→ Listed records:
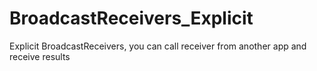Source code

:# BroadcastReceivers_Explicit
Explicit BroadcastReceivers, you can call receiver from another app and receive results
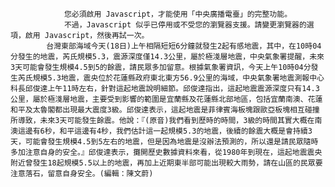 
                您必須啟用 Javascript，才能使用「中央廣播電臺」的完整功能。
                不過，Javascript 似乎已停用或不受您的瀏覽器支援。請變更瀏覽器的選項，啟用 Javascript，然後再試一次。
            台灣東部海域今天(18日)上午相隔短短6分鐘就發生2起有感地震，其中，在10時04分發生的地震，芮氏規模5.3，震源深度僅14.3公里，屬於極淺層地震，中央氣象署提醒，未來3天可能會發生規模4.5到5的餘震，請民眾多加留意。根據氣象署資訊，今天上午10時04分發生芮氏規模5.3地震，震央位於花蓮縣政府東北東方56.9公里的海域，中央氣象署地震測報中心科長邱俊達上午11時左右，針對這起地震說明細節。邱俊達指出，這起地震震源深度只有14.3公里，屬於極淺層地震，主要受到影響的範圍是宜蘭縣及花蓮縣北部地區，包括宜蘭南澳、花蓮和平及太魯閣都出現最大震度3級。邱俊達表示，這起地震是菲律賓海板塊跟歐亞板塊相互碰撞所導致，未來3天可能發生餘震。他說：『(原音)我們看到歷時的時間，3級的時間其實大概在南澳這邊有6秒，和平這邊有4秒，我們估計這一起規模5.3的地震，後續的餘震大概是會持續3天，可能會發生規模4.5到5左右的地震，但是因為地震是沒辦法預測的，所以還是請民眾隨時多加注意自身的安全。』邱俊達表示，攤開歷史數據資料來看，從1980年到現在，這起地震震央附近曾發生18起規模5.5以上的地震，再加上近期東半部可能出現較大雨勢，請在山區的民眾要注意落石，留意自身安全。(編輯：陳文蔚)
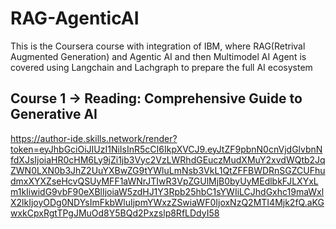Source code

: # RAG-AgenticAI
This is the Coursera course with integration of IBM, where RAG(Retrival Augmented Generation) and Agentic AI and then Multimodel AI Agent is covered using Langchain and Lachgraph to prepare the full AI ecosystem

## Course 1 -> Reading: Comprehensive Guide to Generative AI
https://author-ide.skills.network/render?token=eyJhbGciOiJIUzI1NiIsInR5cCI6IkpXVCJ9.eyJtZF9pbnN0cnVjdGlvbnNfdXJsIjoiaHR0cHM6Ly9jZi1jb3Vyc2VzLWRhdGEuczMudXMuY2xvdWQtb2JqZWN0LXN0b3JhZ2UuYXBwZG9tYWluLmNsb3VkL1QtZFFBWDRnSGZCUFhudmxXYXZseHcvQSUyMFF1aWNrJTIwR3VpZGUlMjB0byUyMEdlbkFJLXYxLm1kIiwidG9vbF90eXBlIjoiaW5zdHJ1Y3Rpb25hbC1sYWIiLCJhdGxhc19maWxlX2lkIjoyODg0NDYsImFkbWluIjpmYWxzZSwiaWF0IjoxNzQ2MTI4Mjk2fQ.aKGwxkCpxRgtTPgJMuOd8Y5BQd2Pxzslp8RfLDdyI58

* * *

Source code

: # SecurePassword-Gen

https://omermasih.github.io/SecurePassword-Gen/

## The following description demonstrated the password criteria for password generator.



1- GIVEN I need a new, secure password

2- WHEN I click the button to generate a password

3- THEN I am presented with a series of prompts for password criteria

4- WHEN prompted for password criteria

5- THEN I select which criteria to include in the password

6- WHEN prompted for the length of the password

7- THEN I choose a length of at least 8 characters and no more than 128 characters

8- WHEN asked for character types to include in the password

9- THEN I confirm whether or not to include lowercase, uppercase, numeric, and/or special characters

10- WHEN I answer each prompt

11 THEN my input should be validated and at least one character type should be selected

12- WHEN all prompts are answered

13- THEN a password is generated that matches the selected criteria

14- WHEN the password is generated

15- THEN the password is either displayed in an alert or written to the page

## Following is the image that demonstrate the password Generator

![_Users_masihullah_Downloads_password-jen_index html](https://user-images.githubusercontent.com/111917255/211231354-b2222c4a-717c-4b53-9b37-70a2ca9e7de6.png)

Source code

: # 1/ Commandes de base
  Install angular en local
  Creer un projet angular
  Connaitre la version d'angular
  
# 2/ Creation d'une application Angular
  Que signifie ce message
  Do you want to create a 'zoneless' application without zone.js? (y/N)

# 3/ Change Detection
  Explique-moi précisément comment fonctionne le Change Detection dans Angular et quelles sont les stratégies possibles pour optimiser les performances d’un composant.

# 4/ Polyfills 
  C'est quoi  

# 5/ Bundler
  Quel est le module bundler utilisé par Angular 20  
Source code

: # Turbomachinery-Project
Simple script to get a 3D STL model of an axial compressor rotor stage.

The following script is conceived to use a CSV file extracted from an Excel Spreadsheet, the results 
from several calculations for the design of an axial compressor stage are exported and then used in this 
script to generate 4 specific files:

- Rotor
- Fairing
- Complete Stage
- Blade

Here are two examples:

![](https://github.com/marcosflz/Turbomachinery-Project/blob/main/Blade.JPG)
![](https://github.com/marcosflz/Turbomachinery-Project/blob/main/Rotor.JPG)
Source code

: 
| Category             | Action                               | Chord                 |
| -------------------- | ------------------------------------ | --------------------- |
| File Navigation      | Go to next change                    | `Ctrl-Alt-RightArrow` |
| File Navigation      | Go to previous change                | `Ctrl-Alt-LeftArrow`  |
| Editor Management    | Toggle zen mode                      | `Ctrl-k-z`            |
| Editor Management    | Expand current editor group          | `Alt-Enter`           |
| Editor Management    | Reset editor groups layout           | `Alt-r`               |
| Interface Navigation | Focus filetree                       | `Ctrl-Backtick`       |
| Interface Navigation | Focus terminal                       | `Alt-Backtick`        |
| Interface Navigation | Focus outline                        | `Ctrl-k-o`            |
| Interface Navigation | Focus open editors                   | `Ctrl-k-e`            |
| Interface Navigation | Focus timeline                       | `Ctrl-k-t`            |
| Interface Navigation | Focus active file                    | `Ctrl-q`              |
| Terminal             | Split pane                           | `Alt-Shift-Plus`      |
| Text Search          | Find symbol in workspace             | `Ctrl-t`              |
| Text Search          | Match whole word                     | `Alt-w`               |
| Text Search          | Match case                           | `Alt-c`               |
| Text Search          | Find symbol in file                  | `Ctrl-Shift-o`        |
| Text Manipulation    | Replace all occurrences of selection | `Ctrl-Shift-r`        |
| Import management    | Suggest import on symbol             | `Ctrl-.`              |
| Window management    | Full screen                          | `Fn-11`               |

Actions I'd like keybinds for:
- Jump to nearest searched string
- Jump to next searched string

→ About this exercise:
Could you return exactly the lines above from the line with "Actions I'd like" to the line with "- Jump to next searched string", both included, and nothing else?

→ Output for this exercise:
Actions I'd like keybinds for:
- Jump to nearest searched string
- Jump to next searched string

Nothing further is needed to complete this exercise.